The thing is, I genuinely care about building products and understanding user problems. I’ve done that work in my previous role—just not in a tech context. But when I’m sitting across from someone who’s been shipping features at tier-1 companies, I feel like I’m apologizing for my background instead of owning what I’ve actually done.
I’ve tried a few angles. Sometimes I lead with the specific product decisions I was curious about. Sometimes I talk about metrics and user feedback loops I’ve observed. But I’m never sure if I’m hitting the right note—like, am I coming across as someone who gets product, or just someone trying really hard to convince them I’m not a total outsider?

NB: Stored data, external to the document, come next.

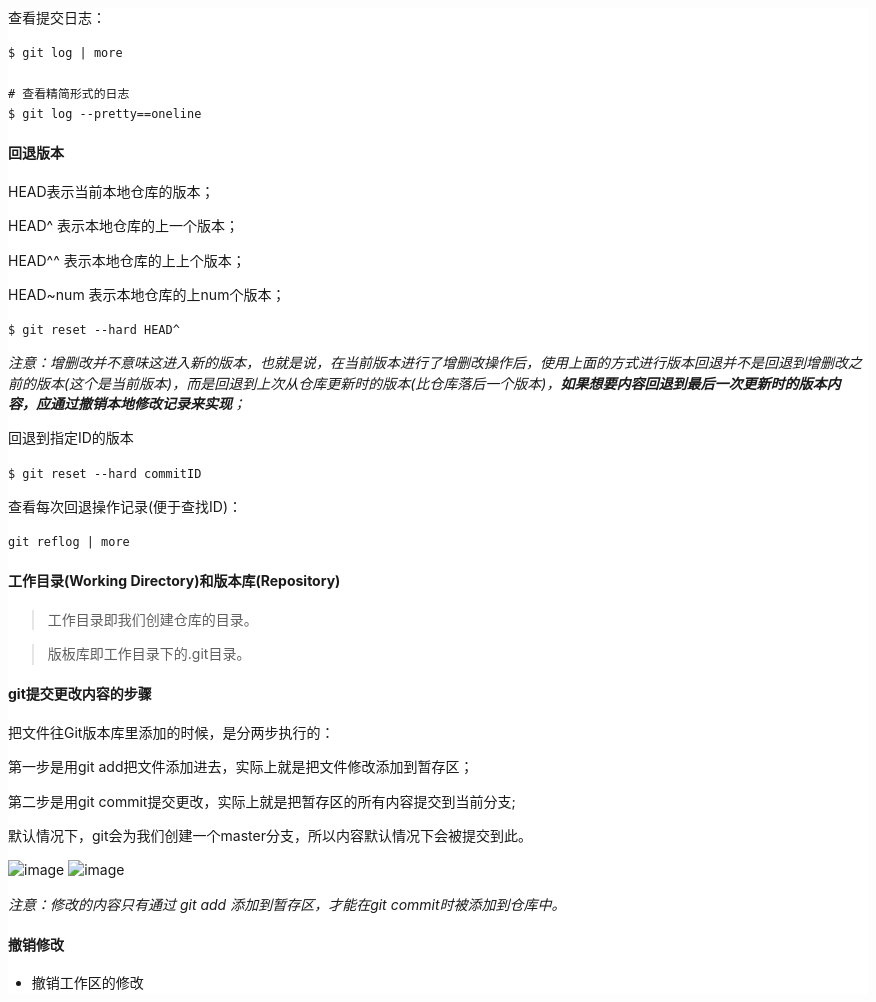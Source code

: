 查看提交日志：
```
$ git log | more

# 查看精简形式的日志
$ git log --pretty==oneline
```

#### 回退版本
HEAD表示当前本地仓库的版本；

HEAD^ 表示本地仓库的上一个版本；

HEAD^^ 表示本地仓库的上上个版本；

HEAD~num 表示本地仓库的上num个版本；
```
$ git reset --hard HEAD^
```
_注意：增删改并不意味这进入新的版本，也就是说，在当前版本进行了增删改操作后，使用上面的方式进行版本回退并不是回退到增删改之前的版本(这个是当前版本)，而是回退到上次从仓库更新时的版本(比仓库落后一个版本)，**如果想要内容回退到最后一次更新时的版本内容，应通过撤销本地修改记录来实现**；_

回退到指定ID的版本
```
$ git reset --hard commitID
```

查看每次回退操作记录(便于查找ID)：
```
git reflog | more
```


#### 工作目录(Working Directory)和版本库(Repository)

> 工作目录即我们创建仓库的目录。

> 版板库即工作目录下的.git目录。


#### git提交更改内容的步骤

把文件往Git版本库里添加的时候，是分两步执行的：

第一步是用git add把文件添加进去，实际上就是把文件修改添加到暂存区；

第二步是用git commit提交更改，实际上就是把暂存区的所有内容提交到当前分支;

默认情况下，git会为我们创建一个master分支，所以内容默认情况下会被提交到此。

![image](https://cdn.liaoxuefeng.com/cdn/files/attachments/001384907720458e56751df1c474485b697575073c40ae9000/0)
![image](https://cdn.liaoxuefeng.com/cdn/files/attachments/0013849077337835a877df2d26742b88dd7f56a6ace3ecf000/0)

_注意：修改的内容只有通过 git add 添加到暂存区，才能在git commit时被添加到仓库中。_


#### 撤销修改

- 撤销工作区的修改
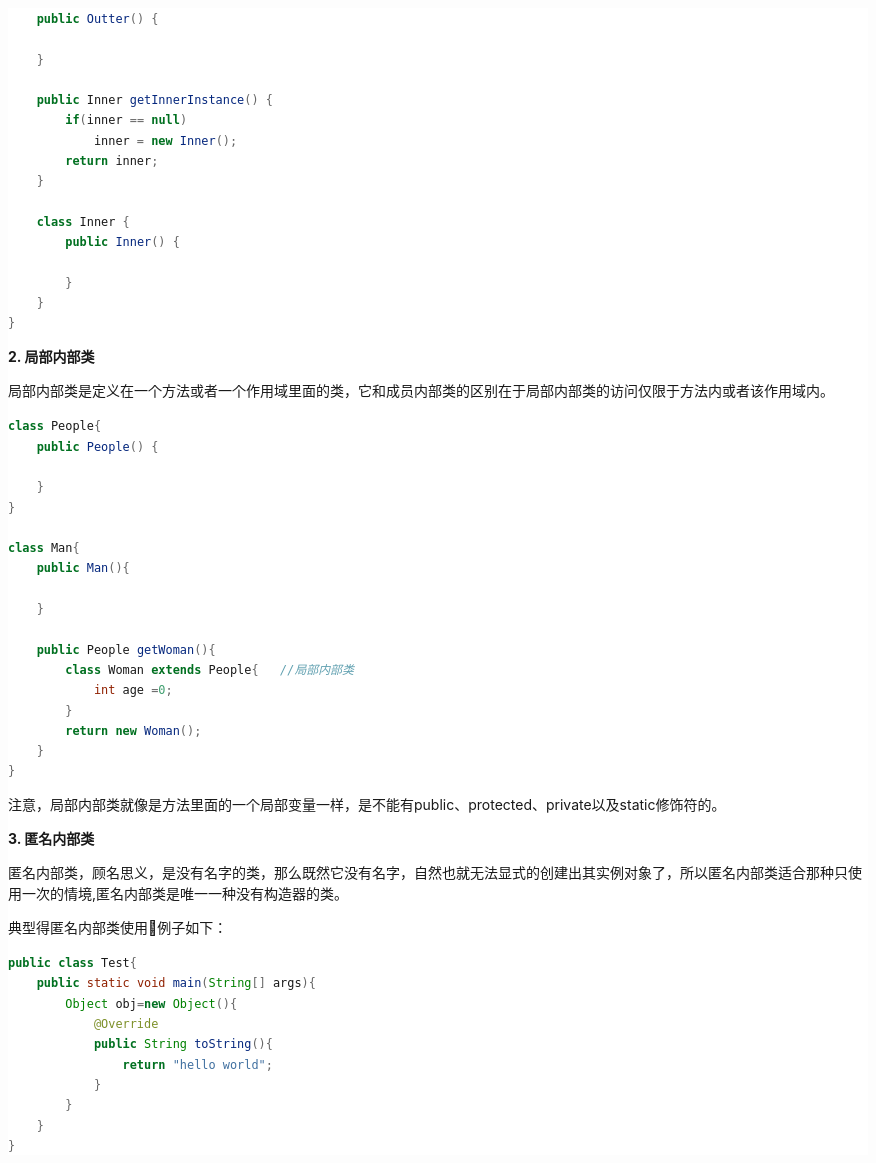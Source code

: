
 ```java
    public Outter() {
         
    }
     
    public Inner getInnerInstance() {
        if(inner == null)
            inner = new Inner();
        return inner;
    }
      
    class Inner {
        public Inner() {
             
        }
    }
}
```

**2. 局部内部类** 

局部内部类是定义在一个方法或者一个作用域里面的类，它和成员内部类的区别在于局部内部类的访问仅限于方法内或者该作用域内。

```java
class People{
    public People() {
         
    }
}
 
class Man{
    public Man(){
         
    }
     
    public People getWoman(){
        class Woman extends People{   //局部内部类
            int age =0;
        }
        return new Woman();
    }
}
```

注意，局部内部类就像是方法里面的一个局部变量一样，是不能有public、protected、private以及static修饰符的。

**3. 匿名内部类**

匿名内部类，顾名思义，是没有名字的类，那么既然它没有名字，自然也就无法显式的创建出其实例对象了，所以匿名内部类适合那种只使用一次的情境,匿名内部类是唯一一种没有构造器的类。

典型得匿名内部类使用例子如下：

```java
public class Test{
    public static void main(String[] args){
        Object obj=new Object(){
            @Override
            public String toString(){
                return "hello world";
            }
        }
    }
}
```
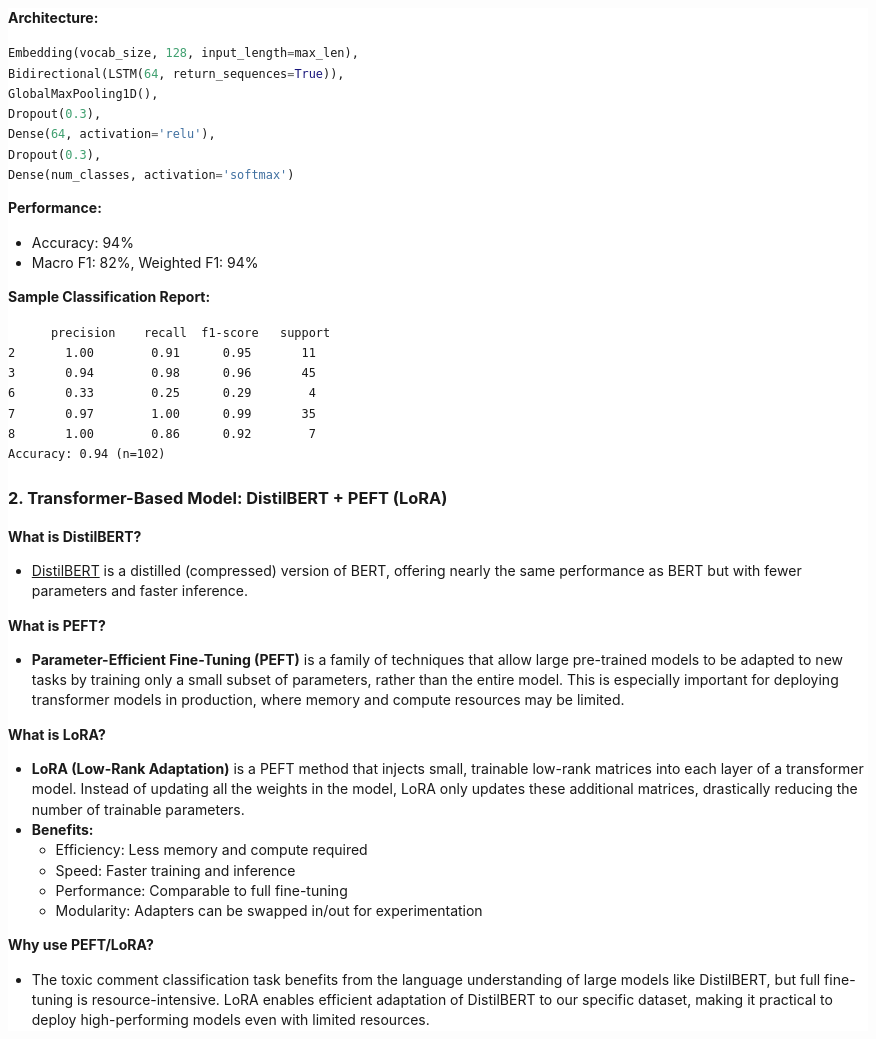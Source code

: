 **Architecture:**
```python
Embedding(vocab_size, 128, input_length=max_len),
Bidirectional(LSTM(64, return_sequences=True)),
GlobalMaxPooling1D(),
Dropout(0.3),
Dense(64, activation='relu'),
Dropout(0.3),
Dense(num_classes, activation='softmax')
```

**Performance:**
- Accuracy: 94%
- Macro F1: 82%, Weighted F1: 94%

**Sample Classification Report:**
```
      precision    recall  f1-score   support
2       1.00        0.91      0.95       11
3       0.94        0.98      0.96       45
6       0.33        0.25      0.29        4
7       0.97        1.00      0.99       35
8       1.00        0.86      0.92        7
Accuracy: 0.94 (n=102)
```

### 2. Transformer-Based Model: DistilBERT + PEFT (LoRA)

**What is DistilBERT?**

- [DistilBERT](https://huggingface.co/distilbert/distilbert-base-uncased) is a distilled (compressed) version of BERT, offering nearly the same performance as BERT but with fewer parameters and faster inference.

**What is PEFT?**

- **Parameter-Efficient Fine-Tuning (PEFT)** is a family of techniques that allow large pre-trained models to be adapted to new tasks by training only a small subset of parameters, rather than the entire model. This is especially important for deploying transformer models in production, where memory and compute resources may be limited.

**What is LoRA?**

- **LoRA (Low-Rank Adaptation)** is a PEFT method that injects small, trainable low-rank matrices into each layer of a transformer model. Instead of updating all the weights in the model, LoRA only updates these additional matrices, drastically reducing the number of trainable parameters.
- **Benefits:**
    - Efficiency: Less memory and compute required
    - Speed: Faster training and inference
    - Performance: Comparable to full fine-tuning
    - Modularity: Adapters can be swapped in/out for experimentation

**Why use PEFT/LoRA?**

- The toxic comment classification task benefits from the language understanding of large models like DistilBERT, but full fine-tuning is resource-intensive. LoRA enables efficient adaptation of DistilBERT to our specific dataset, making it practical to deploy high-performing models even with limited resources.
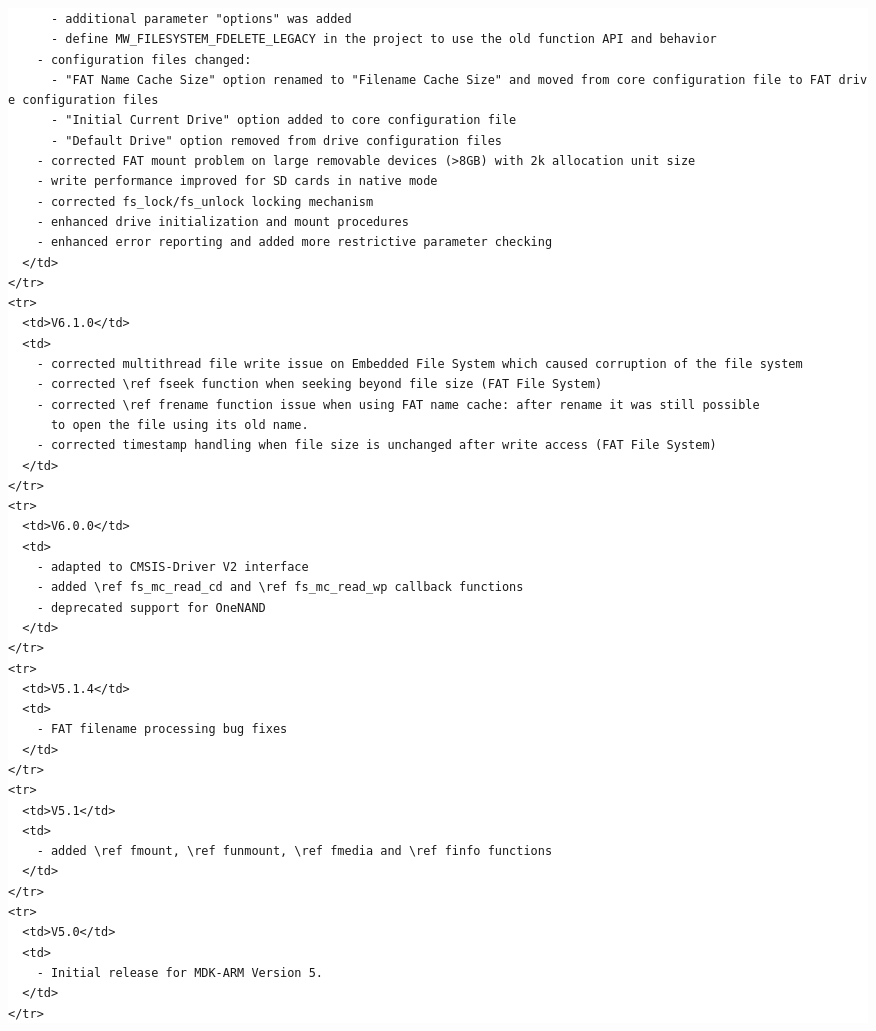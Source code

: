           - additional parameter "options" was added
          - define MW_FILESYSTEM_FDELETE_LEGACY in the project to use the old function API and behavior
        - configuration files changed:
          - "FAT Name Cache Size" option renamed to "Filename Cache Size" and moved from core configuration file to FAT drive configuration files
          - "Initial Current Drive" option added to core configuration file
          - "Default Drive" option removed from drive configuration files
        - corrected FAT mount problem on large removable devices (>8GB) with 2k allocation unit size
        - write performance improved for SD cards in native mode
        - corrected fs_lock/fs_unlock locking mechanism
        - enhanced drive initialization and mount procedures
        - enhanced error reporting and added more restrictive parameter checking
      </td>
    </tr>
    <tr>
      <td>V6.1.0</td>
      <td> 
        - corrected multithread file write issue on Embedded File System which caused corruption of the file system
        - corrected \ref fseek function when seeking beyond file size (FAT File System)
        - corrected \ref frename function issue when using FAT name cache: after rename it was still possible
          to open the file using its old name.
        - corrected timestamp handling when file size is unchanged after write access (FAT File System)
      </td>
    </tr>
    <tr>
      <td>V6.0.0</td>
      <td> 
        - adapted to CMSIS-Driver V2 interface
        - added \ref fs_mc_read_cd and \ref fs_mc_read_wp callback functions
        - deprecated support for OneNAND
      </td>
    </tr>
    <tr>
      <td>V5.1.4</td>
      <td>
        - FAT filename processing bug fixes
      </td>
    </tr>
    <tr>
      <td>V5.1</td>
      <td>
        - added \ref fmount, \ref funmount, \ref fmedia and \ref finfo functions
      </td>
    </tr>
    <tr>
      <td>V5.0</td>
      <td>
        - Initial release for MDK-ARM Version 5.
      </td>
    </tr>
 </table>

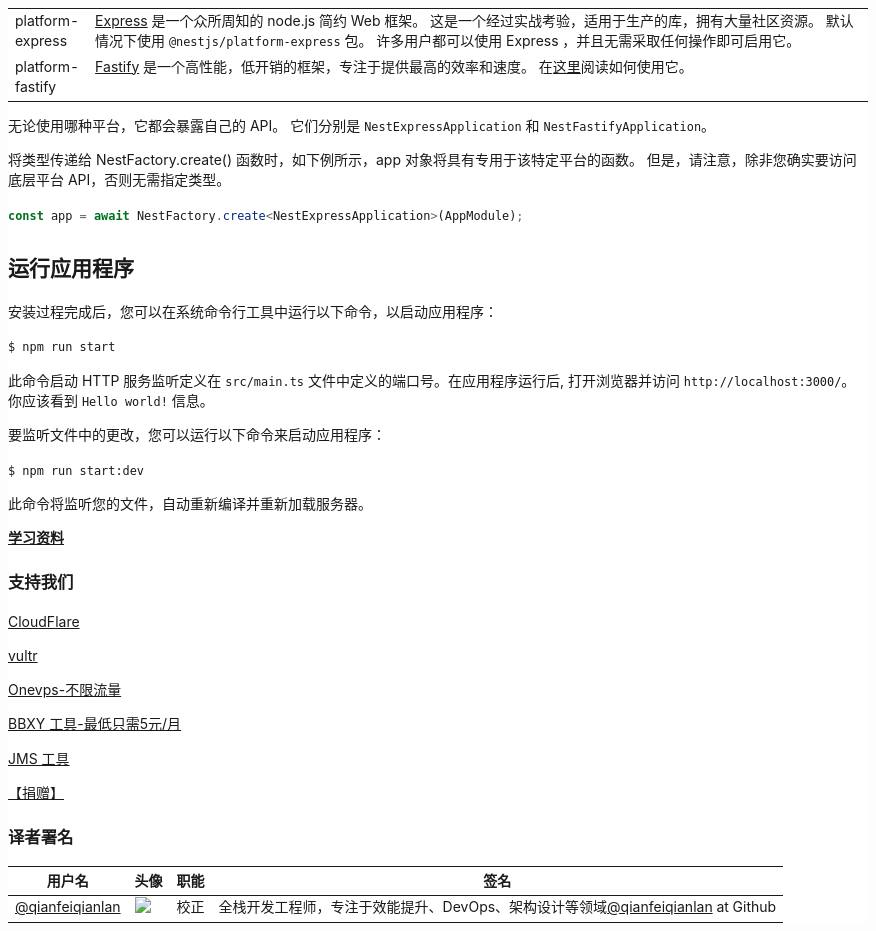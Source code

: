 |                  |                                                                                                                                                                                                                        |
| ---------------- | ---------------------------------------------------------------------------------------------------------------------------------------------------------------------------------------------------------------------- |
| platform-express | [Express](https://expressjs.com/) 是一个众所周知的 node.js 简约 Web 框架。 这是一个经过实战考验，适用于生产的库，拥有大量社区资源。 默认情况下使用 `@nestjs/platform-express` 包。 许多用户都可以使用 Express ，并且无需采取任何操作即可启用它。 |
| platform-fastify | [Fastify](https://www.fastify.io/) 是一个高性能，低开销的框架，专注于提供最高的效率和速度。 在[这里](8/techniques?id=性能（fastify）)阅读如何使用它。                                                                                             |

无论使用哪种平台，它都会暴露自己的 API。 它们分别是 `NestExpressApplication` 和 `NestFastifyApplication`。

将类型传递给 NestFactory.create() 函数时，如下例所示，app 对象将具有专用于该特定平台的函数。 但是，请注意，除非您确实要访问底层平台 API，否则无需指定类型。

```typescript
const app = await NestFactory.create<NestExpressApplication>(AppModule);
```

## 运行应用程序

安装过程完成后，您可以在系统命令行工具中运行以下命令，以启动应用程序：

```
$ npm run start
```

此命令启动 HTTP 服务监听定义在 `src/main.ts` 文件中定义的端口号。在应用程序运行后, 打开浏览器并访问 `http://localhost:3000/`。 你应该看到 `Hello world!` 信息。

要监听文件中的更改，您可以运行以下命令来启动应用程序：
```
$ npm run start:dev
```

此命令将监听您的文件，自动重新编译并重新加载服务器。

**[学习资料](https://docs.nestjs.cn/10/awesome?id=%e7%9b%b8%e5%85%b3%e8%b5%84%e6%ba%90)**

### 支持我们

[CloudFlare](https://www.cloudflare.com)      

[vultr](https://www.vultr.com/?ref=7786172-4F)

[Onevps-不限流量](https://www.onevps.com/portal/aff.php?aff=12238)

[BBXY 工具-最低只需5元/月](https://bbxy.cloud/auth/register?code=GPTR)

[JMS 工具](https://justmysocks3.net/members/aff.php?aff=6423)

[【捐赠】](https://gitee.com/notadd/docs.nestjs.cn?donate=true)

### 译者署名

| 用户名 | 头像 | 职能 | 签名 |
|---------|--------------|-------------|---------------|
| [@qianfeiqianlan](https://www.zhihu.com/people/li-yang-yang-94-14) | <img class="avatar-66 rm-style" width='100' src="https://avatars.githubusercontent.com/u/12892568?v=4">                  | 校正 | 全栈开发工程师，专注于效能提升、DevOps、架构设计等领域[@qianfeiqianlan](https://github.com/qianfeiqianlan) at Github |

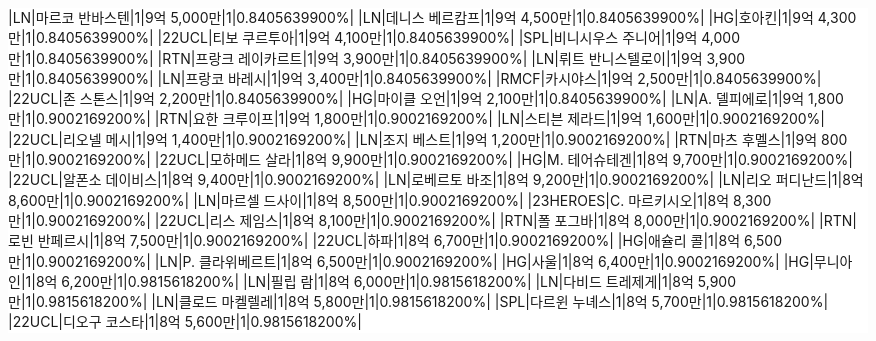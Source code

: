 |LN|마르코 반바스텐|1|9억 5,000만|1|0.8405639900%|
|LN|데니스 베르캄프|1|9억 4,500만|1|0.8405639900%|
|HG|호아킨|1|9억 4,300만|1|0.8405639900%|
|22UCL|티보 쿠르투아|1|9억 4,100만|1|0.8405639900%|
|SPL|비니시우스 주니어|1|9억 4,000만|1|0.8405639900%|
|RTN|프랑크 레이카르트|1|9억 3,900만|1|0.8405639900%|
|LN|뤼트 반니스텔로이|1|9억 3,900만|1|0.8405639900%|
|LN|프랑코 바레시|1|9억 3,400만|1|0.8405639900%|
|RMCF|카시야스|1|9억 2,500만|1|0.8405639900%|
|22UCL|존 스톤스|1|9억 2,200만|1|0.8405639900%|
|HG|마이클 오언|1|9억 2,100만|1|0.8405639900%|
|LN|A. 델피에로|1|9억 1,800만|1|0.9002169200%|
|RTN|요한 크루이프|1|9억 1,800만|1|0.9002169200%|
|LN|스티븐 제라드|1|9억 1,600만|1|0.9002169200%|
|22UCL|리오넬 메시|1|9억 1,400만|1|0.9002169200%|
|LN|조지 베스트|1|9억 1,200만|1|0.9002169200%|
|RTN|마츠 후멜스|1|9억 800만|1|0.9002169200%|
|22UCL|모하메드 살라|1|8억 9,900만|1|0.9002169200%|
|HG|M. 테어슈테겐|1|8억 9,700만|1|0.9002169200%|
|22UCL|알폰소 데이비스|1|8억 9,400만|1|0.9002169200%|
|LN|로베르토 바조|1|8억 9,200만|1|0.9002169200%|
|LN|리오 퍼디난드|1|8억 8,600만|1|0.9002169200%|
|LN|마르셀 드사이|1|8억 8,500만|1|0.9002169200%|
|23HEROES|C. 마르키시오|1|8억 8,300만|1|0.9002169200%|
|22UCL|리스 제임스|1|8억 8,100만|1|0.9002169200%|
|RTN|폴 포그바|1|8억 8,000만|1|0.9002169200%|
|RTN|로빈 반페르시|1|8억 7,500만|1|0.9002169200%|
|22UCL|하파|1|8억 6,700만|1|0.9002169200%|
|HG|애슐리 콜|1|8억 6,500만|1|0.9002169200%|
|LN|P. 클라위베르트|1|8억 6,500만|1|0.9002169200%|
|HG|사울|1|8억 6,400만|1|0.9002169200%|
|HG|무니아인|1|8억 6,200만|1|0.9815618200%|
|LN|필립 람|1|8억 6,000만|1|0.9815618200%|
|LN|다비드 트레제게|1|8억 5,900만|1|0.9815618200%|
|LN|클로드 마켈렐레|1|8억 5,800만|1|0.9815618200%|
|SPL|다르윈 누녜스|1|8억 5,700만|1|0.9815618200%|
|22UCL|디오구 코스타|1|8억 5,600만|1|0.9815618200%|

For people who’ve actually broken through on this—how do you frame your non-tech background without making it feel like you’re overcompensating? What actually resonates in those conversations?
honestly? they don’t care about the frame. they care if you can talk intelligently about their product for five minutes without sounding lost. i’ve seen finance guys land pm roles because they asked one smart question about unit economics. i’ve seen ops people fail because they spent the whole chat apologizing. stop selling the background and start asking questions about what they actually build. that’s it.
this is such a good question!! i think the key is showing you understand product thinking, not just ops stuff. like, ask them about a feature decision they made and why. that shows ur curious abt the thinking behind it yk?
Your instinct is correct: you’re overcompensating. The most effective approach I’ve observed is to reframe your background as evidence of problem-solving capability rather than a liability. Specifically, lead with a concrete example of how you identified a user need or optimized a process based on data and feedback—then connect that directly to a product decision you’ve observed in their space. The transition should feel natural, not forced. Technical depth matters less than demonstrating you think systematically about tradeoffs and user impact.
You’ve got this! Your perspective is actually valuable—PMs need people who understand ops too. Own that confidence!
I had this exact moment a year ago. I was in strategy at a fintech company, and I realized I didn’t need to explain my background—I just needed to talk about why I cared about products. I started asking PMs about a specific feature they’d shipped and what surprised them about how users actually used it. Suddenly, the conversation shifted. They weren’t evaluating my resume; they were just talking shop with someone genuinely interested.
also, pro tip: stop calling it ‘non-technical.’ you have a different background. big difference. one sounds like you’re scared; the other sounds like you bring something they don’t have.
One additional point: avoid generic product talk. Instead, prepare 2-3 specific critiques or observations about their actual product—decisions you’d question, gaps you’ve noticed, or opportunities you see. This demonstrates you’ve done your homework and think critically. Non-technical backgrounds often excel at spotting friction points that technical-first thinking misses. That’s your edge.